The tall, lush evergreen forests envisioned by most when referring to tropical forests are lowland evergreen rain forests. These forests are characterized by canopies with multiple layers of vegetation and the presence of large canopy emergent trees. Lowland evergreen rain forests generally have very high species diversity, with over 1000 tree species per square kilometre found in the richest forests of Amazonia and southeast Asia. Canopy and emergent trees in lowland evergreen forests often have large spreading crowns with a radius of >20m at maturity, can grow to more than 1min girth, and commonly possess plank-like buttresses important in physical support.


Beneath the upper canopy layer are smaller understorey trees, treelets, and a layer of herbaceous ground vegetation. Cauliflory and ramiflory are especially common among understorey trees in lowland tropical rain forests. One also generally finds abundant lianas; woody climbers that germinate in the understorey, but possess climbing mechanisms (such as tendrils or hooks) that allow them to use free-standing trees as support structures. Lianas that reach the canopy thus remain anchored to the forest floor.
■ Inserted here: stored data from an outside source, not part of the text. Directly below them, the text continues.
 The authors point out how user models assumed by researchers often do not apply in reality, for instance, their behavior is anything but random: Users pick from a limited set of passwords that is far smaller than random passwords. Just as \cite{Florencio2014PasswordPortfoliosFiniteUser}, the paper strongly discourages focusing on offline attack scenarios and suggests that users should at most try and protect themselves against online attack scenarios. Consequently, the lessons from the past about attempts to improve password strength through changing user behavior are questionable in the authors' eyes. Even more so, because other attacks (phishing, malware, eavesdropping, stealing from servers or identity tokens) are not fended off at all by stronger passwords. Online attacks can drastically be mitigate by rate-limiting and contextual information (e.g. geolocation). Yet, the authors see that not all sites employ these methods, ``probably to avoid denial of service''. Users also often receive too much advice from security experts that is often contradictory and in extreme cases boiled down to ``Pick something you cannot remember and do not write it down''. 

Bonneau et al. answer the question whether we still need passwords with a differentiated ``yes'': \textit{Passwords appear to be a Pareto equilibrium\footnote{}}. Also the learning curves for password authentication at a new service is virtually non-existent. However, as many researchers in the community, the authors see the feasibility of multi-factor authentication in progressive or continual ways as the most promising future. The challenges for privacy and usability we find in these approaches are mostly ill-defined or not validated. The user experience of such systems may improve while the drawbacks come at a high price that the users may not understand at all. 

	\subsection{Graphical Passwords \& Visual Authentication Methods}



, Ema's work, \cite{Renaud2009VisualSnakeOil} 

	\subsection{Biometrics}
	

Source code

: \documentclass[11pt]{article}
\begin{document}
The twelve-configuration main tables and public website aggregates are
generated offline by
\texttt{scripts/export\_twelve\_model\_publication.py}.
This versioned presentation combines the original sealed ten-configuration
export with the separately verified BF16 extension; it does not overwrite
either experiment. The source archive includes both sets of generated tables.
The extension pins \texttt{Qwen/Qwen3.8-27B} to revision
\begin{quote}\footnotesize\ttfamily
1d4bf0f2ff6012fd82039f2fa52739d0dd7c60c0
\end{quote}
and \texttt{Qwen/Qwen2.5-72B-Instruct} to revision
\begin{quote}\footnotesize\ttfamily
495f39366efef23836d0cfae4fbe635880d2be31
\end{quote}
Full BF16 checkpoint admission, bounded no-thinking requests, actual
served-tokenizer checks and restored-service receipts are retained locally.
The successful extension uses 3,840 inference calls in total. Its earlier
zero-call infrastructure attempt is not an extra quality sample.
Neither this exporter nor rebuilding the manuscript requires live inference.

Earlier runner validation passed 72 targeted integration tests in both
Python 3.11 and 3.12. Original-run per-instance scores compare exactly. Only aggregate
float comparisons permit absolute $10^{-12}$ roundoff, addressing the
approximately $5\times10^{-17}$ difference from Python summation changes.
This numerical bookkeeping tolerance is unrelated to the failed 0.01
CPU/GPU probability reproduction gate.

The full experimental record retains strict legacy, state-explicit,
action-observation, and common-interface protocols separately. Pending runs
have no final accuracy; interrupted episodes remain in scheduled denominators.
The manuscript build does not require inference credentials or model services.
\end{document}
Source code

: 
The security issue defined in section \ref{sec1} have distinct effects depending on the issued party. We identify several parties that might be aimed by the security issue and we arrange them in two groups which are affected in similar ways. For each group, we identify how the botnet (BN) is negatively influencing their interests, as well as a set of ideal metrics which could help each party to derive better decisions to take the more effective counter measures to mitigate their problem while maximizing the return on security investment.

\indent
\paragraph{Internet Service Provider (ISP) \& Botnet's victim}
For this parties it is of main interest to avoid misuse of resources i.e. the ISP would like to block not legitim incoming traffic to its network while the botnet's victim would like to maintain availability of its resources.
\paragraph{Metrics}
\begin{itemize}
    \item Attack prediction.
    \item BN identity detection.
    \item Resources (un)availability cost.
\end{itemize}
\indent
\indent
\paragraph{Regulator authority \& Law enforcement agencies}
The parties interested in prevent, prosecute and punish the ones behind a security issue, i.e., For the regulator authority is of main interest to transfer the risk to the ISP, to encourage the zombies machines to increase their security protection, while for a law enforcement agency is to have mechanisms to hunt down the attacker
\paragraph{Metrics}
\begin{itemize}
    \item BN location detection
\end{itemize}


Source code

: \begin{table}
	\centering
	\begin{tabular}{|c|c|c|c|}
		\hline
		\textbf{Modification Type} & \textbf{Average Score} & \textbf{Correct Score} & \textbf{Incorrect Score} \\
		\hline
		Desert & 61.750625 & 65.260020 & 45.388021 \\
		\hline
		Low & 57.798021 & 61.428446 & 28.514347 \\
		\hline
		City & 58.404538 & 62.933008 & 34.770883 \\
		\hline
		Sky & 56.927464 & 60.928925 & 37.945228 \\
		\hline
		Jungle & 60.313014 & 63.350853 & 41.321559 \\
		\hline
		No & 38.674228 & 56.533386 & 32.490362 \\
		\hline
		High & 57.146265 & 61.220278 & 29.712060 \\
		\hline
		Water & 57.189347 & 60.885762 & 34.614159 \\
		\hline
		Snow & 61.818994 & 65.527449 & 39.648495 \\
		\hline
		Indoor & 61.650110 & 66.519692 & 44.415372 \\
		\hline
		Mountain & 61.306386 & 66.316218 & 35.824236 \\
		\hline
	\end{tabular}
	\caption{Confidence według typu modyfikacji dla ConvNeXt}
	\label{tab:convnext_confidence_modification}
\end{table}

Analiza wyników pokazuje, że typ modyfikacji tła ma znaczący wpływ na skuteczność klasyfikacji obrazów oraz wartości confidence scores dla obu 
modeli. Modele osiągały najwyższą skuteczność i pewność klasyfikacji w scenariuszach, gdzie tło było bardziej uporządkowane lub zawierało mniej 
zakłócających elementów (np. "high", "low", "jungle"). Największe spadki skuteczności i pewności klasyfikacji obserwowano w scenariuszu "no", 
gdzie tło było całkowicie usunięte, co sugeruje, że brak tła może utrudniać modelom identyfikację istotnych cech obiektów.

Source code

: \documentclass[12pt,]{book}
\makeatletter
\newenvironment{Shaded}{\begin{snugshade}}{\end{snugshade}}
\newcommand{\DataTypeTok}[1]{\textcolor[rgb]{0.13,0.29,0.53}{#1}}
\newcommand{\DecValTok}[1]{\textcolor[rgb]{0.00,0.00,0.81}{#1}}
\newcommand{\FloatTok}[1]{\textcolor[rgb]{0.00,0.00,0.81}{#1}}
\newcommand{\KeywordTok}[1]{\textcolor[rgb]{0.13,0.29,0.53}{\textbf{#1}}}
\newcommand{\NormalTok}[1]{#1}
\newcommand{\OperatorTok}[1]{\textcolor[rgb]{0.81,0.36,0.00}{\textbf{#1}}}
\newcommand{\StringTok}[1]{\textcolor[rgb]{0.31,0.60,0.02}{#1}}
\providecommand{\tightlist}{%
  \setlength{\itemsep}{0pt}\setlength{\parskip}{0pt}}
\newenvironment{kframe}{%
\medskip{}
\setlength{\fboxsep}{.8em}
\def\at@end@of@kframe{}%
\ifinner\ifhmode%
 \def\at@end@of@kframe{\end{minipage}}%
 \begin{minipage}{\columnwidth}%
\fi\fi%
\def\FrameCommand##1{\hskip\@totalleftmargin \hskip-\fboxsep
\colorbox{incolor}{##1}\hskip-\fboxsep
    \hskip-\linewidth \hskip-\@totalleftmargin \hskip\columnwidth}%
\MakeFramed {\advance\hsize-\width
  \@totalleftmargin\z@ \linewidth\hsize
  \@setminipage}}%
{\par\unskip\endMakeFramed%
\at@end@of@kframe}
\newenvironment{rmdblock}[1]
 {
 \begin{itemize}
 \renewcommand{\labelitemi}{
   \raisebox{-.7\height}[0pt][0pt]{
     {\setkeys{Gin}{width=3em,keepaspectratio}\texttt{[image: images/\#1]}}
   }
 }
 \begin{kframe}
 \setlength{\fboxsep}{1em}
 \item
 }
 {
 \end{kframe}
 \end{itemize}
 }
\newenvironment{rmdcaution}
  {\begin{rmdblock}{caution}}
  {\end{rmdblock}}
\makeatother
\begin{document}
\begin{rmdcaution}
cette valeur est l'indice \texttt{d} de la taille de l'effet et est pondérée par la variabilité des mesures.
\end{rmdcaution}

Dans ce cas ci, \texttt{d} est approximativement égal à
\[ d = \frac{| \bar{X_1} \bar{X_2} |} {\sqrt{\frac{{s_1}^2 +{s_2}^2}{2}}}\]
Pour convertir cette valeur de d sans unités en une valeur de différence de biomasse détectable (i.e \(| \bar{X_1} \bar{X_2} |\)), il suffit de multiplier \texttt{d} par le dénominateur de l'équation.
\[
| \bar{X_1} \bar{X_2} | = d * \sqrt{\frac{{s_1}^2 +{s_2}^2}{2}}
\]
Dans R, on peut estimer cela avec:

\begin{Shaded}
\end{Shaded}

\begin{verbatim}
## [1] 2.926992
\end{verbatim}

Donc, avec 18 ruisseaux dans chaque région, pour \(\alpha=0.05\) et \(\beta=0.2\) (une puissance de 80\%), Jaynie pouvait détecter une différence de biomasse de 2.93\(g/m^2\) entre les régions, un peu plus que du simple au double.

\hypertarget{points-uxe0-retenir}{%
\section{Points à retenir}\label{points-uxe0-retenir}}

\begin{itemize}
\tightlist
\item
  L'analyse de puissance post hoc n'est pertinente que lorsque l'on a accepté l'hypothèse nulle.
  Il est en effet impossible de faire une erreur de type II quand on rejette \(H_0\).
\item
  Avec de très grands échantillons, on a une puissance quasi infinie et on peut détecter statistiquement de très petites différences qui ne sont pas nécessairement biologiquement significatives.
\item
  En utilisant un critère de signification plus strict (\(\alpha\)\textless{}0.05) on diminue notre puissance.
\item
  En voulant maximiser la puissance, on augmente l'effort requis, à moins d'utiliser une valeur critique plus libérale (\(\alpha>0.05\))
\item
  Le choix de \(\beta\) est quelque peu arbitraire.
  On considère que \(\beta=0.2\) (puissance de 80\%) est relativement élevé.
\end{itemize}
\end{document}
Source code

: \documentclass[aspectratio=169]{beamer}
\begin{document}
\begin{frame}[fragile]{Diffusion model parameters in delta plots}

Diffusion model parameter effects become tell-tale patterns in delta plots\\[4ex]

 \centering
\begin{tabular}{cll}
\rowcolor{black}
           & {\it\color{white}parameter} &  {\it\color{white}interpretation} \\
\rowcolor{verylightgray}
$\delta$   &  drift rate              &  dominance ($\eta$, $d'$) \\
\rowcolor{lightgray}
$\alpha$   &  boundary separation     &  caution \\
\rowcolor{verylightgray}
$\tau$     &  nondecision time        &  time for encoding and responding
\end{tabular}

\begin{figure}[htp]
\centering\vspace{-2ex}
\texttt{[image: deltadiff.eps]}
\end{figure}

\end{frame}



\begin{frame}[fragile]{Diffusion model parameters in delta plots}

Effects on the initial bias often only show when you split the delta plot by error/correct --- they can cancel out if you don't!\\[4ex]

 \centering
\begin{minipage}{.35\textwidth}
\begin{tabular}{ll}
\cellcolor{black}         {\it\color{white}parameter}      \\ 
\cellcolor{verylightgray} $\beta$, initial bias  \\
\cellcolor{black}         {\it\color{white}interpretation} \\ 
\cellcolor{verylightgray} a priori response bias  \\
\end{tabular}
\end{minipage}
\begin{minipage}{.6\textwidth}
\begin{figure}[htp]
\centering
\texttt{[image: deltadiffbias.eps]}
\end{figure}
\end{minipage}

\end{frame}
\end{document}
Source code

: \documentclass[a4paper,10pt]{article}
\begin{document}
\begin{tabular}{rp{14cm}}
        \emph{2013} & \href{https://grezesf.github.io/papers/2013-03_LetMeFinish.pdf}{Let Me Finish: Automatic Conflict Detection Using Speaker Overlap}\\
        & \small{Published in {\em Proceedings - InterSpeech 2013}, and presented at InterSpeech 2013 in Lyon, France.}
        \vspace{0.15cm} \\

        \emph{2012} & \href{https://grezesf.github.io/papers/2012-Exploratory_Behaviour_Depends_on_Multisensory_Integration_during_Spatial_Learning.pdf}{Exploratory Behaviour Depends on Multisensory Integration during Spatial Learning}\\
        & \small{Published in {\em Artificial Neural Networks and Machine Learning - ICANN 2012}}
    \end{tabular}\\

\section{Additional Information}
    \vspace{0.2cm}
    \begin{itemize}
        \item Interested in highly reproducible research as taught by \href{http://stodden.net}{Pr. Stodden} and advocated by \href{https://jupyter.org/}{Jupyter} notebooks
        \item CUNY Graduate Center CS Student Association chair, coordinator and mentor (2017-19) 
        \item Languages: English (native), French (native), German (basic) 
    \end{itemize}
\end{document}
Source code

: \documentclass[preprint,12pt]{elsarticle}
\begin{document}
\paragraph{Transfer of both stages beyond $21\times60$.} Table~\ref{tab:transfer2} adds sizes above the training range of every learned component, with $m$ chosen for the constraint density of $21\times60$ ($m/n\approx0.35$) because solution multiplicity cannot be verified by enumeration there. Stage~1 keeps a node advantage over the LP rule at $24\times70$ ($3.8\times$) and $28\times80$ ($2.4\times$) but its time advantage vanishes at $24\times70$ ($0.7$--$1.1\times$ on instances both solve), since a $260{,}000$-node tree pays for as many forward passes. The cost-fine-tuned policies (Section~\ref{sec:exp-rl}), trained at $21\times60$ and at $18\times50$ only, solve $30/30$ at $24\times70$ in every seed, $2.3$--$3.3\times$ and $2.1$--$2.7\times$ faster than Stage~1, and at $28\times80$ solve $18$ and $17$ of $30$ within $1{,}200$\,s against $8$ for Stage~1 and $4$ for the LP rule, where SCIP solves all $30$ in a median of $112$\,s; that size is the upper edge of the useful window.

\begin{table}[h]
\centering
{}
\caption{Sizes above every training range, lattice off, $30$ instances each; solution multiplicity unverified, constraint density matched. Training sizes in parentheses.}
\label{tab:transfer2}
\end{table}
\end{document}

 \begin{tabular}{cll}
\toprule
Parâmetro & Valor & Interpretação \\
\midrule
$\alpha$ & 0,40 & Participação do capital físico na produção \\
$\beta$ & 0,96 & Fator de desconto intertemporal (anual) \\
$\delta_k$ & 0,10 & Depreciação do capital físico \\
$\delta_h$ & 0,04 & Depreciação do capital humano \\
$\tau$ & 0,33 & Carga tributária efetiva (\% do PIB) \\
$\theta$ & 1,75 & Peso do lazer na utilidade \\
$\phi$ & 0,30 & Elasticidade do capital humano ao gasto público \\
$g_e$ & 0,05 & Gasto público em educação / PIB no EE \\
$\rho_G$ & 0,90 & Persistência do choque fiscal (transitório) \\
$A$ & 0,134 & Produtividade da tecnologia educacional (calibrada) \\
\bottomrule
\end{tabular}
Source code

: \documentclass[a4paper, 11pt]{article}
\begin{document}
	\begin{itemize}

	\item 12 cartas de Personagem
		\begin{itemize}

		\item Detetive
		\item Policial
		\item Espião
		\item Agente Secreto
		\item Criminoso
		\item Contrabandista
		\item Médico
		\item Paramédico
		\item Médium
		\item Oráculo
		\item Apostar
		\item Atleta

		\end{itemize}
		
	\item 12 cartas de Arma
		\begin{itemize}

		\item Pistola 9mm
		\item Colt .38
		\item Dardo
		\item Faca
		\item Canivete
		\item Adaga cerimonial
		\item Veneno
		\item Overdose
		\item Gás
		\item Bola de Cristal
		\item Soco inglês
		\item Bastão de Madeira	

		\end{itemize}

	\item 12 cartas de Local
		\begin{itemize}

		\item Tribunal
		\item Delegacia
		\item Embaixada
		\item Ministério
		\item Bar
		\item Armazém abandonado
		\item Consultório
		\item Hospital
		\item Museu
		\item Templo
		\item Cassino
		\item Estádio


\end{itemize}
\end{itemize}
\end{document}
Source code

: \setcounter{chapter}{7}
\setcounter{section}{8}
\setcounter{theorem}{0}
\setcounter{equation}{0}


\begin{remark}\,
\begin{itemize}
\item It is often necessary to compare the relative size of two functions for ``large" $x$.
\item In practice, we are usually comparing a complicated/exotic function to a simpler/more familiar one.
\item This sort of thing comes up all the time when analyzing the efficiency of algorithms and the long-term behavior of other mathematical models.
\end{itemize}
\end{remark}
Also common are epiphytes; plants that live on other plants (most often trees), but which at no point in their life history are rooted in the ground. Orchids, ferns and bromeliads provide many examples of tropical epiphytes, which enhance tropical diversity immensely (epiphytes are thought to comprise 10% of all vascular plants). Another group of plants characteristic of tropical forests are hemi-epiphytes, which germinate in the canopy, as do epiphytes, but produce roots that grow down the trunk of the host tree to become rooted in the ground. The most important group of tropical hemi-epiphytes are figs (many species of Ficus), the fruits of which are an important resource for many vertebrate species.